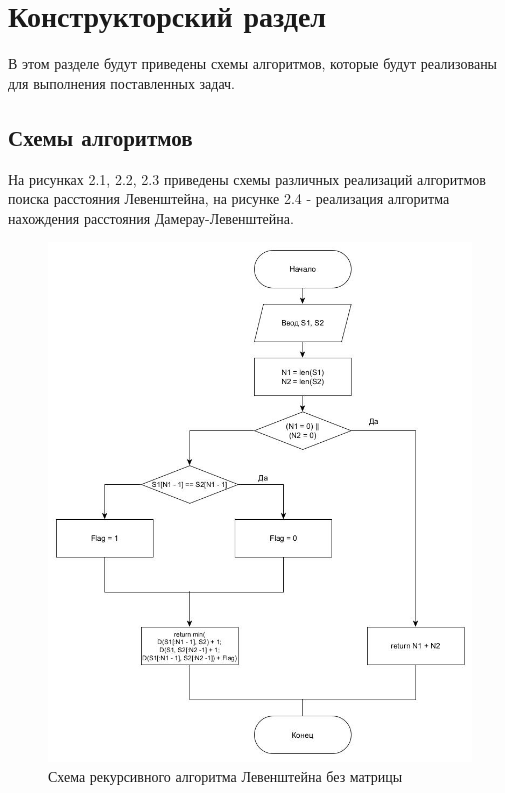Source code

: \chapter{Конструкторский раздел}
В этом разделе будут приведены схемы алгоритмов, которые будут реализованы для выполнения поставленных задач.

\section{Схемы алгоритмов}
На рисунках 2.1, 2.2, 2.3 приведены схемы различных реализаций алгоритмов поиска расстояния Левенштейна, на рисунке 2.4 - реализация алгоритма нахождения расстояния Дамерау-Левенштейна.


\begin{figure}[hp]
    \begin{center}
        \includegraphics[width=\linewidth]{graph/LevenRec.jpg}
    \end{center}
    \caption{Схема рекурсивного алгоритма Левенштейна без матрицы}
\end{figure}

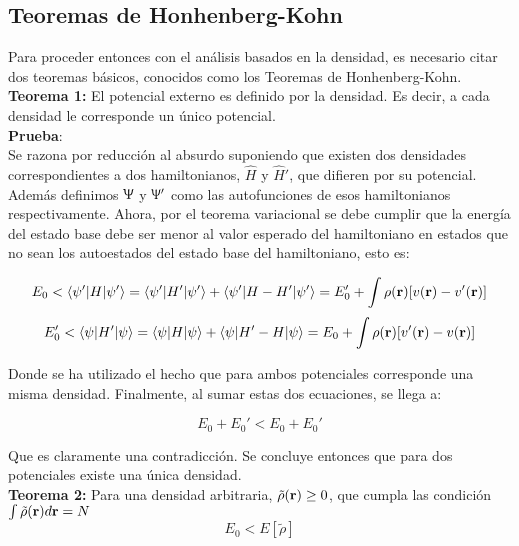 \documentclass [11pt]{article}
\begin{document}
\subsection{Teoremas de Honhenberg-Kohn}
Para proceder entonces con el análisis basados en la densidad, es necesario citar dos teoremas básicos, conocidos como los Teoremas de Honhenberg-Kohn.\\

{\bf Teorema 1:} El potencial externo es definido por la densidad. Es decir, a cada densidad le corresponde un único potencial.\\

{\bf Prueba}:\\
Se razona por reducción al absurdo suponiendo que existen dos densidades correspondientes a dos hamiltonianos, $\hat H$ y $\hat H'$, que difieren por su potencial. Además definimos $\Uppsi$ y $\Uppsi'$ como las autofunciones de esos hamiltonianos respectivamente. Ahora, por el teorema variacional se debe cumplir que la energía del estado base debe ser menor al valor esperado del hamiltoniano en estados que no sean los autoestados del estado base del hamiltoniano, esto es:

\begin{equation}
	E_0 < \langle\psi'|H|\psi'\rangle=\langle\psi'|H'|\psi'\rangle+\langle\psi'|H-H'|\psi'\rangle=E_0'+\int\rho({\bf r})[v({\bf r})-v'({\bf r})]
\end{equation}
\begin{equation}
	E_0' < \langle\psi|H'|\psi\rangle=\langle\psi|H|\psi\rangle+\langle\psi|H'-H|\psi\rangle=E_0+\int\rho({\bf r})[v'({\bf r} )-v({\bf r})]
\end{equation}

Donde se ha utilizado el hecho que para ambos potenciales corresponde una misma densidad. Finalmente, al sumar estas dos ecuaciones, se llega a:

\begin{equation}
	E_0+E_0' <E_0+E_0'
\end{equation}

Que es claramente una contradicción. Se concluye entonces que para dos potenciales existe una única densidad.\\

{\bf Teorema 2:} Para una densidad arbitraria, $\tilde \rho({\bf r}) \geq 0$, que cumpla las condición $\int \tilde\rho({\bf r})d{\bf r}=N$\\

\begin{equation}
    E_0<E[\tilde\rho]
\end{equation}	
\end{document}
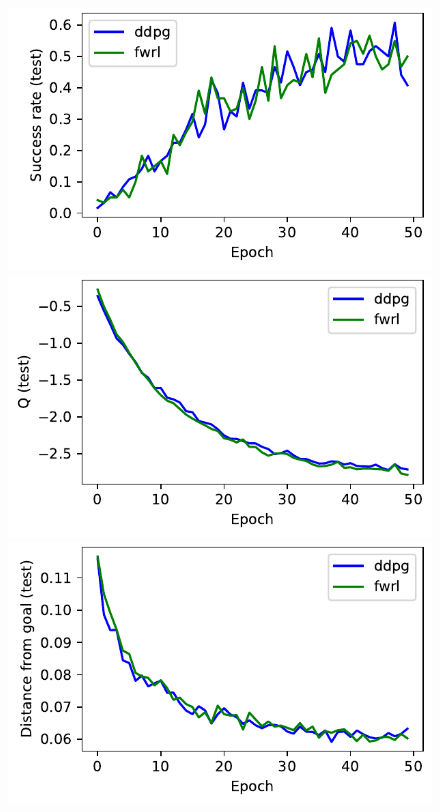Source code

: %
\begin{figure}%
  \def\frac{0.25}
  \includegraphics[width=\frac\columnwidth]{media/res/3d07a6e-FetchReachPR-v1-fwrl-future/test/success_rate.pdf}%
  \includegraphics[width=\frac\columnwidth]{media/res/3d07a6e-FetchReachPR-v1-fwrl-future/test/mean_Q.pdf}%
  \includegraphics[width=\frac\columnwidth]{media/res/3d07a6e-FetchReachPR-v1-fwrl-future/test/ag_g_dist.pdf}%

\end{figure}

== == ==

◆ **WORK REQUEST**: Leave out the pictures and repeat everything else in the records exactly.

◆ **ANSWER TO THIS PROBLEM**:
Source code

: \chapter{Конструкторский раздел}
В этом разделе будут приведены схемы алгоритмов, которые будут реализованы для выполнения поставленных задач.

\section{Схемы алгоритмов}
На рисунках 2.1, 2.2, 2.3 приведены схемы различных реализаций алгоритмов поиска расстояния Левенштейна, на рисунке 2.4 - реализация алгоритма нахождения расстояния Дамерау-Левенштейна.


\begin{figure}[hp]
    \begin{center}
        \includegraphics[width=\linewidth]{graph/LevenRec.jpg}
    \end{center}
    \caption{Схема рекурсивного алгоритма Левенштейна без матрицы}
\end{figure}

 \documentclass [11pt]{article}
\begin{document}
\subsection{Teoremas de Honhenberg-Kohn}
Para proceder entonces con el análisis basados en la densidad, es necesario citar dos teoremas básicos, conocidos como los Teoremas de Honhenberg-Kohn.\\

{\bf Teorema 1:} El potencial externo es definido por la densidad. Es decir, a cada densidad le corresponde un único potencial.\\

{\bf Prueba}:\\
Se razona por reducción al absurdo suponiendo que existen dos densidades correspondientes a dos hamiltonianos, $\hat H$ y $\hat H'$, que difieren por su potencial. Además definimos $\Uppsi$ y $\Uppsi'$ como las autofunciones de esos hamiltonianos respectivamente. Ahora, por el teorema variacional se debe cumplir que la energía del estado base debe ser menor al valor esperado del hamiltoniano en estados que no sean los autoestados del estado base del hamiltoniano, esto es:

\begin{equation}
	E_0 < \langle\psi'|H|\psi'\rangle=\langle\psi'|H'|\psi'\rangle+\langle\psi'|H-H'|\psi'\rangle=E_0'+\int\rho({\bf r})[v({\bf r})-v'({\bf r})]
\end{equation}
\begin{equation}
	E_0' < \langle\psi|H'|\psi\rangle=\langle\psi|H|\psi\rangle+\langle\psi|H'-H|\psi\rangle=E_0+\int\rho({\bf r})[v'({\bf r} )-v({\bf r})]
\end{equation}

Donde se ha utilizado el hecho que para ambos potenciales corresponde una misma densidad. Finalmente, al sumar estas dos ecuaciones, se llega a:

\begin{equation}
	E_0+E_0' <E_0+E_0'
\end{equation}

Que es claramente una contradicción. Se concluye entonces que para dos potenciales existe una única densidad.\\

{\bf Teorema 2:} Para una densidad arbitraria, $\tilde \rho({\bf r}) \geq 0$, que cumpla las condición $\int \tilde\rho({\bf r})d{\bf r}=N$\\

\begin{equation}
    E_0<E[\tilde\rho]
\end{equation}	
\end{document}
Source code

: %
\begin{figure}%
  \def\frac{0.25}
  \includegraphics[width=\frac\columnwidth]{media/res/3d07a6e-FetchReachPR-v1-fwrl-future/test/success_rate.pdf}%
  \includegraphics[width=\frac\columnwidth]{media/res/3d07a6e-FetchReachPR-v1-fwrl-future/test/mean_Q.pdf}%
  \includegraphics[width=\frac\columnwidth]{media/res/3d07a6e-FetchReachPR-v1-fwrl-future/test/ag_g_dist.pdf}%

\end{figure}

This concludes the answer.